EUA e o futuro

A Câmara de Representantes quebrou o impasse na ajuda de Washington a Kiev. Foi também aprovado o apoio a Israel, às zonas de conflito no Médio Oriente e ainda à região do Indo-Pacífico. Mas o futuro da diplomacia americana estará também em jogo nas próximas eleições.

Após seis meses de bloqueios e impasses, o presidente da Câmara dos Representantes, Mike Johnson, decidiu, por fim, avançar com a proposta de ajuda à Ucrânia, Israel e Indo-Pacífico. Segundo o The Guardian, cada um dos três pacotes de ajuda foi votado individualmente, havendo ainda uma quarta votação onde constavam as pretensões republicanas.

A abordagem ao exterior marca uma das grandes diferenças entre Joe Biden e Donald Trump, e o rumo diplomático dos EUA, juntamente com o cenário económico, serão fatores-chave para as eleições de setembro, que contarão com um outsider.

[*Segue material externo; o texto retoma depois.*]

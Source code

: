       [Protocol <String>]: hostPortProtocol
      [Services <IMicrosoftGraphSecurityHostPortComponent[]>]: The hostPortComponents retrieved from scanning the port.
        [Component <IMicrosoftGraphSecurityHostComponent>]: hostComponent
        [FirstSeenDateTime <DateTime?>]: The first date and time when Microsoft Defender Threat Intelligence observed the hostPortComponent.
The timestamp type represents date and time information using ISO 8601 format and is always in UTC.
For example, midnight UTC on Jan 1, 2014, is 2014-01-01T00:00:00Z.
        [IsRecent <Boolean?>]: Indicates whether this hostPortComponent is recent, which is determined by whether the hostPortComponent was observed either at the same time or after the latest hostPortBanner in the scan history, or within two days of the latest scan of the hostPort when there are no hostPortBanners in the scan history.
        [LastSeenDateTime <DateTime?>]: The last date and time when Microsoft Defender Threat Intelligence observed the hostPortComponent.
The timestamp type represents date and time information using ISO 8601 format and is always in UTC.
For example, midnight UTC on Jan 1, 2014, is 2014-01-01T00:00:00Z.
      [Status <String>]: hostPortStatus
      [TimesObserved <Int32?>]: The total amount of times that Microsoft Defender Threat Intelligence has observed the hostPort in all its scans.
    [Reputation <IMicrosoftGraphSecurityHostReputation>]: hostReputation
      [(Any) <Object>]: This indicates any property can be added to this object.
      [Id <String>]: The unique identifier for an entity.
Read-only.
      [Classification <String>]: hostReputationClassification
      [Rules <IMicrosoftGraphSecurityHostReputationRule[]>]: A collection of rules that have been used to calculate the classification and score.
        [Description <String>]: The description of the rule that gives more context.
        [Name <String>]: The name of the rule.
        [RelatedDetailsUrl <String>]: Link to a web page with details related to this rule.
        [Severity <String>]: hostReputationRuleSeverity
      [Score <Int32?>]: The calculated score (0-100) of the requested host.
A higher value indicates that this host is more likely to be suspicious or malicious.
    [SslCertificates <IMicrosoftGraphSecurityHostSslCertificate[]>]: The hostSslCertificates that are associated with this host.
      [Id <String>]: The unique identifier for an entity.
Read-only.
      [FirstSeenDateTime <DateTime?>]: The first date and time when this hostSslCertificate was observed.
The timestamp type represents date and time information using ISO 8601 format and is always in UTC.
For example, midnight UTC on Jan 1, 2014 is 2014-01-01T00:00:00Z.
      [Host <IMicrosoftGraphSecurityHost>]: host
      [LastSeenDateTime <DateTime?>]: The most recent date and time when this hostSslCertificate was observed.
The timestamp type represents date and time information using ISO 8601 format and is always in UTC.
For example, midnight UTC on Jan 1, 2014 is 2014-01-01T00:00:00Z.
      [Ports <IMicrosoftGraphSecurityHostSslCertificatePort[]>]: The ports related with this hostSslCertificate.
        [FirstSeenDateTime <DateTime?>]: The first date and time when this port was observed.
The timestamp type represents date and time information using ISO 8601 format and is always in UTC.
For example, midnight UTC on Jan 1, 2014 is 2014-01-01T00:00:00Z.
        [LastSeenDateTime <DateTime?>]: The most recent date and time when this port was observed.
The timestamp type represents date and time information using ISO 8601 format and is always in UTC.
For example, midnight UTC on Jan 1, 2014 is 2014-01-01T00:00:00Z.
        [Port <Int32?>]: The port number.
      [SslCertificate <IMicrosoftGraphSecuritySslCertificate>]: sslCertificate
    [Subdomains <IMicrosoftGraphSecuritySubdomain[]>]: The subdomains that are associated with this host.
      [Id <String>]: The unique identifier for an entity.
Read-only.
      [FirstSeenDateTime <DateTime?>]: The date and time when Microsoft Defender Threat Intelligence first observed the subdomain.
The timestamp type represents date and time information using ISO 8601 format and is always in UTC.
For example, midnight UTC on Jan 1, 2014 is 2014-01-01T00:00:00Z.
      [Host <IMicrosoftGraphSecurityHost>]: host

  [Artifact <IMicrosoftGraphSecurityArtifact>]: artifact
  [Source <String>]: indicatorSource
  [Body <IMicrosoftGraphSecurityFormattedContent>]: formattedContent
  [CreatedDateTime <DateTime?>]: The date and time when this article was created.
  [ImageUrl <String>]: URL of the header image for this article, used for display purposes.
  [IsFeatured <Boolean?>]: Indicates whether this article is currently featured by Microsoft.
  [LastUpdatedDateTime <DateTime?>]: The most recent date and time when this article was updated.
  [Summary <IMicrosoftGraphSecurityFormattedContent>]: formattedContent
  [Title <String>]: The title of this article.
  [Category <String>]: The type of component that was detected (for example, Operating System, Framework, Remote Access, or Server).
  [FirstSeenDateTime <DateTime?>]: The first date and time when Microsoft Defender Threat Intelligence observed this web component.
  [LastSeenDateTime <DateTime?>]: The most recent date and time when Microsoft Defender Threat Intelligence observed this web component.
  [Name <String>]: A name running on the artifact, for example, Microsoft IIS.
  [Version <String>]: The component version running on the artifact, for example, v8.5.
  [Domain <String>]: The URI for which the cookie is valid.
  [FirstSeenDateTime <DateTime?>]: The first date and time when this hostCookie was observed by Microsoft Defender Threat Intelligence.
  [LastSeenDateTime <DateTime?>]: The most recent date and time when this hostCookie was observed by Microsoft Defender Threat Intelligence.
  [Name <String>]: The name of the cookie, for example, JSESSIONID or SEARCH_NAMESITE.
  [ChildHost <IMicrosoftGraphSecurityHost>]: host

Por enquanto, o futuro parece incerto – e até assustador – no país que lidera o mundo livre. Em 2024, nas melhores universidades do mundo, assiste-se a vários episódios que apresentam semelhanças arrepiantes com a Alemanha dos anos 30.

O acordar de Johnson

Desde que assumiu o cargo de speaker, ou presidente da Câmara dos Representantes, Mike Johnson tem estado no centro do debate acerca da atribuição de ajudas externas, representando por vezes a polarização que se faz sentir na Câmara. A Ucrânia, que resiste já há mais de dois anos à investida russa, está em clara desvantagem numérica e militar face ao poderio do Kremlin, dependendo por isso do apoio – que foi anunciado como inequívoco – do Ocidente.

A tese de que a neutralidade ucraniana, que funcionaria como tampão no Leste da Europa, bastaria para colocar um ponto final nas tensões, apaziguando as pretensões de Vladimir Putin, é válida, mas pode pecar por defeito. Ainda que com um contexto geopolítico diferente, pode constatar-se que as tentativas de apaziguamento que decorreram na década de 1930 não levaram o mundo a bom porto. E estamos num ponto de não retorno, uma vez que deixar cair a Ucrânia seria não só ser conivente com violações do direito internacional – assistindo a uma superpotência arrasar a soberania territorial de um país vizinho – mas também um duro golpe na credibilidade do Ocidente, e principalmente dos Estados Unidos, que se comprometeu na ajuda aos ucranianos.

Ajuda esta que estava bloqueada pela Câmara dos Representantes, onde o Partido Republicano está em maioria. Mas o impasse chegou ao fim, e o programa foi, finalmente, sujeito a votação.

Este pacote legislativo engloba 60 mil milhões de dólares em apoio militar e financeiro à Ucrânia – que será imediato e poderá ser fortalecido com a transferência dos fundos russos apreendidos –, 26 mil milhões para Israel e para ajuda humanitária nas zonas de tensão e ainda 8 mil milhões para a região do Indo-Pacífico, onde os Estados Unidos travam um combate indireto com a China.

Citado pelo New York Times, o republicano Michael McCaul, lançou um desafio à Câmara antes da votação: «Enquanto deliberamos este voto, têm de se perguntar o seguinte: sou Chamberlain ou Churchill?», fazendo referência às abordagens distintas dos dois primeiros-ministros britânicos na hora de lidar com Adolf Hitler. A legislação foi aprovada com 311 votos a favor e 112 contra, seguindo assim para o Senado.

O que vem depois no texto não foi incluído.